Ukraynalı yönetmen Sergei Loznitsa, yeni filmi Two Prosecutors ile beyazperdeye geri dönüyor. Dünya prömiyerini Cannes Film Festivali kapsamında gerçekleştiren film, festivalden François-Chalais Ödülü ile döndü. Troçkist olduğu suçlamasıyla bir çalışma kampı sürgünü olan Sovyet fizikçi Georgy Demidov’un aynı adlı romanından uyarlanan yapımın oyuncu kadrosunda ise Aleksandr Kuznetsov, Alexander Filippenko, Anatoli Beliy, Andris Keišs, Vytautas Kaniušonis yer alıyor.

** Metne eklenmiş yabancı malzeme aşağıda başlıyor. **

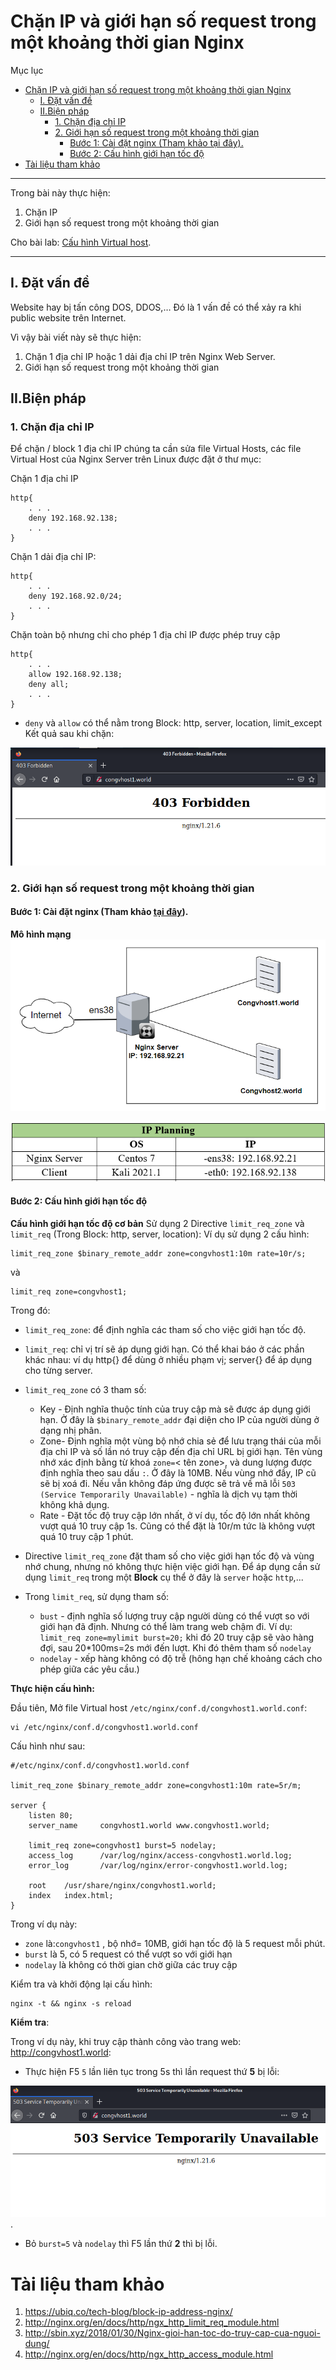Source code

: # Chặn IP và giới hạn số request trong một khoảng thời gian Nginx

Mục lục
- [Chặn IP và giới hạn số request trong một khoảng thời gian Nginx](#chặn-ip-và-giới-hạn-số-request-trong-một-khoảng-thời-gian-nginx)
  - [I. Đặt vấn đề](#i-đặt-vấn-đề)
  - [II.Biện pháp](#iibiện-pháp)
    - [1. Chặn địa chỉ IP](#1-chặn-địa-chỉ-ip)
    - [2. Giới hạn số request trong một khoảng thời gian](#2-giới-hạn-số-request-trong-một-khoảng-thời-gian)
      - [Bước 1: Cài đặt nginx (Tham khảo tại đây).](#bước-1-cài-đặt-nginx-tham-khảo-tại-đây)
      - [Bước 2: Cấu hình giới hạn tốc độ](#bước-2-cấu-hình-giới-hạn-tốc-độ)
- [Tài liệu tham khảo](#tài-liệu-tham-khảo)

---
Trong bài này thực hiện:
1. Chặn IP
2. Giới hạn số request trong một khoảng thời gian

Cho bài lab: [Cấu hình Virtual host](./Cau-hinh-virtual-host.md).

---

## I. Đặt vấn đề
Website hay bị tấn công DOS, DDOS,… Đó là 1 vấn đề có thể xảy ra khi public website trên Internet.

Vì vậy bài viết này sẽ thực hiện:
1. Chặn 1 địa chỉ IP hoặc 1 dải địa chỉ IP trên Nginx Web Server.
2. Giới hạn số request trong một khoảng thời gian

## II.Biện pháp
### 1. Chặn địa chỉ IP
Để chặn / block 1 địa chỉ IP chúng ta cần sửa file Virtual Hosts, các file Virtual Host của Nginx Server trên Linux được đặt ở thư mục:

Chặn 1 địa chỉ IP

```
http{
    . . .
    deny 192.168.92.138;
    . . .
}
```
Chặn 1 dải địa chỉ IP:
```
http{
    . . .
    deny 192.168.92.0/24;
    . . .
}
```
Chặn toàn bộ nhưng chỉ cho phép 1 địa chỉ IP được phép truy cập
```
http{
    . . .
    allow 192.168.92.138;
    deny all;
    . . .
}
```
- `deny` và `allow` có thể nằm trong Block: http, server, location, limit_except
Kết quả sau khi chặn:

![](./image/kqchanip.png)
### 2. Giới hạn số request trong một khoảng thời gian


#### Bước 1: Cài đặt nginx (Tham khảo [tại đây](Cau-hinh-virtual-host.md)).
**Mô hình mạng**
![](./image/mhmvhost.png)

![](./image/ipplanning1.png)

#### Bước 2: Cấu hình giới hạn tốc độ
**Cấu hình giới hạn tốc độ cơ bản**
Sử dụng 2 Directive `limit_req_zone` và `limit_req` (Trong Block: http, server, location):
Ví dụ sử dụng 2 cấu hình:
```
limit_req_zone $binary_remote_addr zone=congvhost1:10m rate=10r/s;
```
và
```
limit_req zone=congvhost1;
```
Trong đó:
- `limit_req_zone`: để định nghĩa các tham số cho việc giới hạn tốc độ.
- `limit_req`: chỉ vị trí sẽ áp dụng giới hạn. Có thể khai báo ở các phần khác nhau: ví dụ http{} để dùng ở nhiều phạm vị; server{} để áp dụng cho từng server.
- `limit_req_zone` có 3 tham số:
  - Key - Định nghĩa thuộc tính của truy cập mà sẽ được áp dụng giới hạn. Ở đây là `$binary_remote_addr` đại diện cho IP của người dùng ở dạng nhị phân.
  - Zone- Định nghĩa một vùng bộ nhớ chia sẻ để lưu trạng thái của mỗi địa chỉ IP và số lần nó truy cập đến địa chỉ URL bị giới hạn. Tên vùng nhớ xác định bằng từ khoá `zone=`< tên zone>, và dung lượng được định nghĩa theo sau dấu `:`. Ở đây là 10MB. Nếu vùng nhớ đầy, IP cũ sẽ bị xoá đi. Nếu vẫn không đáp ứng được sẽ trả về mã lỗi `503 (Service Temporarily Unavailable)` - nghĩa là dịch vụ tạm thời không khả dụng.
  - Rate - Đặt tốc độ truy cập lớn nhất, ở ví dụ, tốc độ lớn nhất không vượt quá 10 truy cập 1s. Cũng có thể đặt là 10r/m tức là không vượt quá 10 truy cập 1 phút.
- Directive `limit_req_zone` đặt tham số cho việc giới hạn tốc độ và vùng nhớ chung, nhưng nó không thực hiện việc giới hạn. Để áp dụng cần sử dụng `limit_req` trong một **Block** cụ thể ở đây là `server` hoặc `http`,...

- Trong `limit_req`, sử dụng tham số:
  - `bust` - định nghĩa số lượng truy cập người dùng có thể vượt so với giới hạn đã định. Nhưng có thể làm trang web chậm đi. Ví dụ: `limit_req zone=mylimit burst=20;` khi đó 20 truy cập sẽ vào hàng đợi, sau 20*100ms=2s mới đến lượt. Khi đó thêm tham số `nodelay`
  - `nodelay` - xếp hàng không có độ trễ (hông hạn chế khoảng cách cho phép giữa các yêu cầu.)


**Thực hiện cấu hình:**

Đầu tiên, Mở file Virtual host `/etc/nginx/conf.d/congvhost1.world.conf`:
```
vi /etc/nginx/conf.d/congvhost1.world.conf
```
Cấu hình  như sau:
```
#/etc/nginx/conf.d/congvhost1.world.conf

limit_req_zone $binary_remote_addr zone=congvhost1:10m rate=5r/m;

server {
    listen 80;
    server_name     congvhost1.world www.congvhost1.world;

    limit_req zone=congvhost1 burst=5 nodelay;
    access_log      /var/log/nginx/access-congvhost1.world.log;
    error_log       /var/log/nginx/error-congvhost1.world.log;

    root    /usr/share/nginx/congvhost1.world;
    index   index.html;
}
```
Trong ví dụ này:
- `zone` là:`congvhost1` , bộ nhớ= 10MB, giới hạn tốc độ là 5 request mỗi phút.
- `burst` là 5, có 5 request có thể vượt so với giới hạn
- `nodelay` là không có thời gian chờ giữa các truy cập

Kiểm tra và khởi động lại cấu hình:
```
nginx -t && nginx -s reload
```
**Kiểm tra**:

Trong ví dụ này, khi truy cập thành công vào trang web: http://congvhost1.world:
- Thực hiện F5 `5` lần liên tục trong 5s thì lần request thứ **5** bị lỗi:

![](./image/loi.png).

- Bỏ `burst=5` và `nodelay` thì F5 lần thứ **2** thì bị lỗi.
# Tài liệu tham khảo

1. https://ubiq.co/tech-blog/block-ip-address-nginx/
2. http://nginx.org/en/docs/http/ngx_http_limit_req_module.html
3. http://sbin.xyz/2018/01/30/Nginx-gioi-han-toc-do-truy-cap-cua-nguoi-dung/
4. http://nginx.org/en/docs/http/ngx_http_access_module.html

Two Prosecutors, Stalin’in iktidarını mutlak kılmak için uyguladığı “Büyük Temizlik” olarak adlandırılan tasfiye döneminde, mahpushaneden yükselen bir yardım çığlığını ele alıyor. Halkın sindirildiği ve baskın otoriter rejimin olduğu 1937 yılındayız. Bu sırada, ülkesine inançla bakan genç ilçe savcısı Kornev’e bir mahkûmun kendi kanıyla yazdığı bir mesaj ulaşır. Kornev, mahkûmun Sovyetler Birliği İçişleri Halk Komiserliği NKVD tarafından bir komploya uğradığına ikna olur. Uygulanan şiddetin çözümünü Moskova’daki başsavcıya ulaşarak çözmek ister. Bu yolda gözümüze ilişenler, toplumsal çürümeye itilen halk ve sistemsel yozlaşmanın doğurduğu karanlık atmosfer olacaktır.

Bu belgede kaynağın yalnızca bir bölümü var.